New sanctions slap in the face of Mnangagwa

Candid comment:Brian Chitemba

THE sanctions by the United Kingdom on key allies of President Emmerson Mnangagwa signal the futility of his government’s re-engagement efforts which continue to be steeped in failure.

Mnangagwa has failed to implement structural reforms he promised upon assuming office in 2017 and the world is beginning to see him in the same light as his predecessor the late President Robert Mugabe who is the architect of the pariah status the country finds itself in.

This week the Boris Johnson government in the UK slapped more senior government officials with embargoes that showed beyond any doubt how the former colonial power views the goings-on in Zimbabwe.

UK Foreign Secretary Dominic Raab announced sanctions against State Security minister Owen Ncube, Central Intelligence Organisation (CIO) director-general Isaac Moyo, Zimbabwe Republic Police (ZRP) commissioner-general Godwin Matanga and Zimbabwe’s ambassador to Tanzania and former presidential guard commander Anselem Sanyatwe.

They are barred from travelling to the UK, channel money through UK banks or profit from the British economy.

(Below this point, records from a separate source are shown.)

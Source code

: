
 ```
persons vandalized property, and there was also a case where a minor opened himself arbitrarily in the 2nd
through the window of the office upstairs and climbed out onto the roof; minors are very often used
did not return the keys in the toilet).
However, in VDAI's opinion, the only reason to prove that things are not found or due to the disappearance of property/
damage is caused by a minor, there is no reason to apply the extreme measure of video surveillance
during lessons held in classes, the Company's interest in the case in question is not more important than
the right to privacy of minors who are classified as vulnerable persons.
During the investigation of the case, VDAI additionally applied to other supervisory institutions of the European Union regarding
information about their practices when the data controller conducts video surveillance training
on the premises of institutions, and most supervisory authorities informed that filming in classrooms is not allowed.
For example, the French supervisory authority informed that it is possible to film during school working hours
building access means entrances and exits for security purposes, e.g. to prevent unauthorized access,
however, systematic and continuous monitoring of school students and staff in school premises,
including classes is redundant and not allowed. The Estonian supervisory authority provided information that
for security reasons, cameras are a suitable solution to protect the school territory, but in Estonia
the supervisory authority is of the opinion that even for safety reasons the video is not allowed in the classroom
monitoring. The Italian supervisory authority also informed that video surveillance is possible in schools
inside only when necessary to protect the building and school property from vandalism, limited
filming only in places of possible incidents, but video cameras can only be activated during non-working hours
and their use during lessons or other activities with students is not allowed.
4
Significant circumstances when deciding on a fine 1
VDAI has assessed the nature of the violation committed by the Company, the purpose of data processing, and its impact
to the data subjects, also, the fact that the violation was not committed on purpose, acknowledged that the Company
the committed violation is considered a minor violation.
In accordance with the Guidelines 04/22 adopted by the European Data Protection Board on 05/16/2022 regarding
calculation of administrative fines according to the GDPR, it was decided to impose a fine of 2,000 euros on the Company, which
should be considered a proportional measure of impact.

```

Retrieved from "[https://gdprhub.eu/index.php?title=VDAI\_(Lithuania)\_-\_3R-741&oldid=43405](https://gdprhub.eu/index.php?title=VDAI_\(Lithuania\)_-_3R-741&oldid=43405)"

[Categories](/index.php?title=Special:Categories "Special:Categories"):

These punitive measures are not new to Zimbabwe which has been placed under sanctions from 2001 by the US and EU but their coming at a time when Mnangagwa’s dispensation has been trying hard to re-engage with Western democracies is a humiliating slap in the face. Will these new sanctions have any impact in relation to how the government respects democratic principles, human rights and international human rights law? The answer seems to be a big NO.

Initially, it appeared as if Mugabe was the only architect of chaotic land seizures, arbitrary arrests of opposing voices, rampant corruption, nepotism and lack of key democratic and electoral reforms.but it now seems the new dispensation is about to outdo the former dictator.

The former coloniser — Britain — invoked tools of coercive diplomacy through targeted sanctions against securocrats who could have been directly or indirectly involved in alleged human rights abuses between 2018-2019. Targeted or smart sanctions are meant to impact on political elites who are accused of questionable behaviour while reducing collateral damage to the ordinary man.

These new measures certainly reaffirm the UK’s re-establishment of its foreign policy following Brexit. It also signals the collapse of efforts to re-engage with Zimbabwe.

Surely, the Mnangagwa administration is unrepentant as it went on to deal with citizens using brute force in January 2019 in spite of the recommendations of the Monthlante Commission.

The securocrats have failed to reform. Constitutional and democratic reforms remain a far cry. This only worsens the situation as potential investors often follow the tone of their governments towards an investment destination. With the sanctions in place, the attitude that welcomed the government after Mugabe has clearly evaporated.